• [Work required]: Check each line below for "string" and say how many have it, with no other words.

• [Record excerpts]:

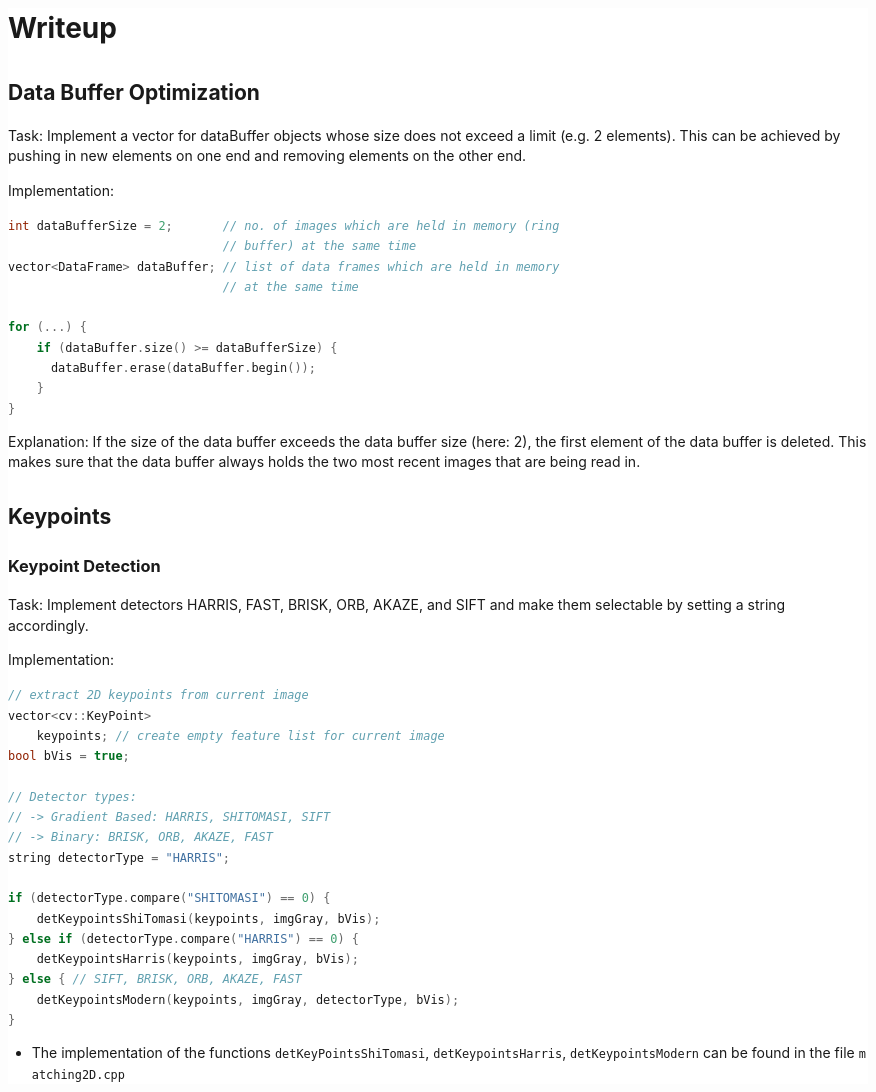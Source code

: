 # Writeup

## Data Buffer Optimization
Task: Implement a vector for dataBuffer objects whose size does not exceed a limit (e.g. 2 elements). This can be achieved by pushing in new elements on one end and removing elements on the other end.

Implementation:
```cpp
int dataBufferSize = 2;       // no. of images which are held in memory (ring
                              // buffer) at the same time
vector<DataFrame> dataBuffer; // list of data frames which are held in memory
                              // at the same time

for (...) {
    if (dataBuffer.size() >= dataBufferSize) {
      dataBuffer.erase(dataBuffer.begin());
    }
}
```

Explanation: If the size of the data buffer exceeds the data buffer size (here: 2), the first element of the data buffer is deleted. This makes sure that the data buffer always holds the two most recent images that are being read in.

## Keypoints
### Keypoint Detection
Task: Implement detectors HARRIS, FAST, BRISK, ORB, AKAZE, and SIFT and make them selectable by setting a string accordingly.

Implementation:
```cpp
// extract 2D keypoints from current image
vector<cv::KeyPoint>
    keypoints; // create empty feature list for current image
bool bVis = true;

// Detector types:
// -> Gradient Based: HARRIS, SHITOMASI, SIFT
// -> Binary: BRISK, ORB, AKAZE, FAST
string detectorType = "HARRIS";

if (detectorType.compare("SHITOMASI") == 0) {
    detKeypointsShiTomasi(keypoints, imgGray, bVis);
} else if (detectorType.compare("HARRIS") == 0) {
    detKeypointsHarris(keypoints, imgGray, bVis);
} else { // SIFT, BRISK, ORB, AKAZE, FAST
    detKeypointsModern(keypoints, imgGray, detectorType, bVis);
}
```
* The implementation of the functions `detKeyPointsShiTomasi`, `detKeypointsHarris`, `detKeypointsModern` can be found in the file `matching2D.cpp`
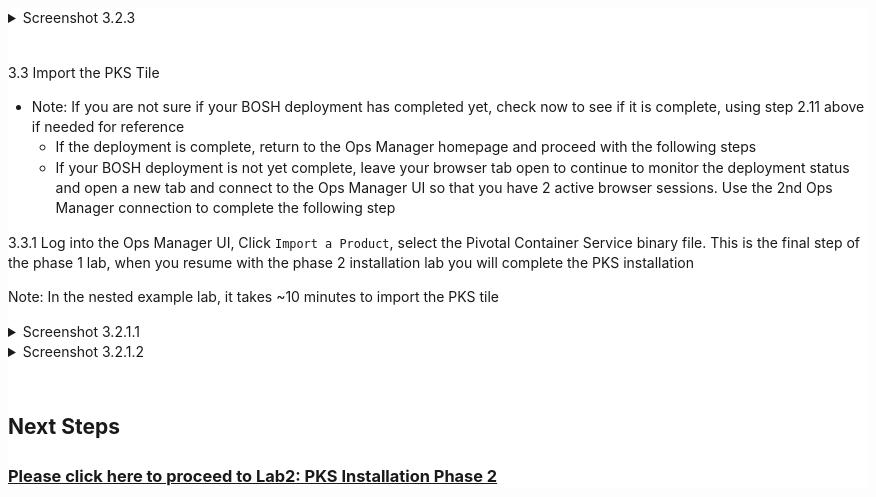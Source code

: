 <details><summary>Screenshot 3.2.3</summary></details>
<br/>

3.3 Import the PKS Tile

- Note: If you are not sure if your BOSH deployment has completed yet, check now to see if it is complete, using step 2.11 above if needed for reference
  - If the deployment is complete, return to the Ops Manager homepage and proceed with the following steps
  - If your BOSH deployment is not yet complete, leave your browser tab open to continue to monitor the deployment status and open a new tab and connect to the Ops Manager UI so that you have 2 active browser sessions. Use the 2nd Ops Manager connection to complete the following step

3.3.1 Log into the Ops Manager UI, Click `Import a Product`, select the Pivotal Container Service binary file. This is the final step of the phase 1 lab, when you resume with the phase 2 installation lab you will complete the PKS installation

Note: In the nested example lab, it takes ~10 minutes to import the PKS tile

<details><summary>Screenshot 3.2.1.1 </summary></details>

<details><summary>Screenshot 3.2.1.2 </summary></details>
<br/>

## Next Steps

### [Please click here to proceed to Lab2: PKS Installation Phase 2](../Lab3-PksInstallationPhaseTwo)

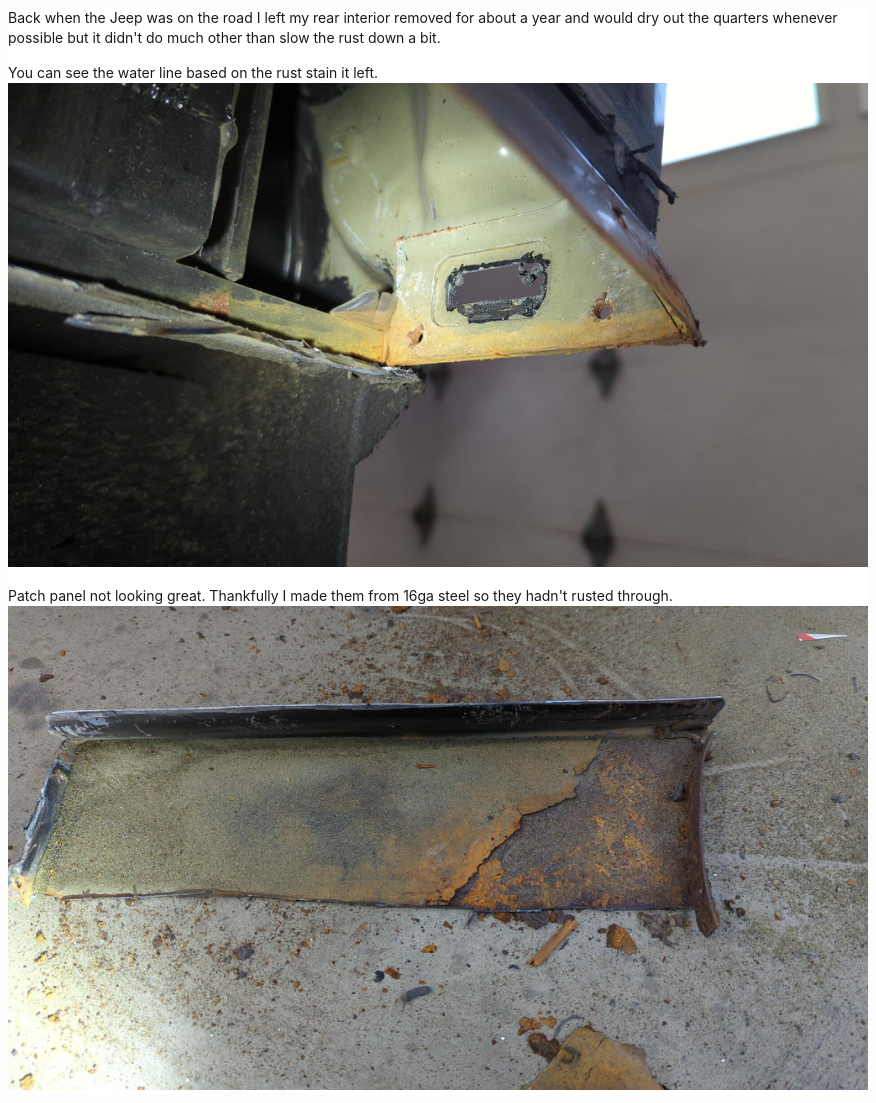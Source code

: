 Back when the Jeep was on the road I left my rear interior removed for about a year and would dry out the quarters whenever possible but it didn't do much other than slow the rust down a bit.

You can see the water line based on the rust stain it left.
![](images/26.jpg)

Patch panel not looking great. Thankfully I made them from 16ga steel so they hadn't rusted through.
![](images/27.jpg)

• [Finished exercise]: 2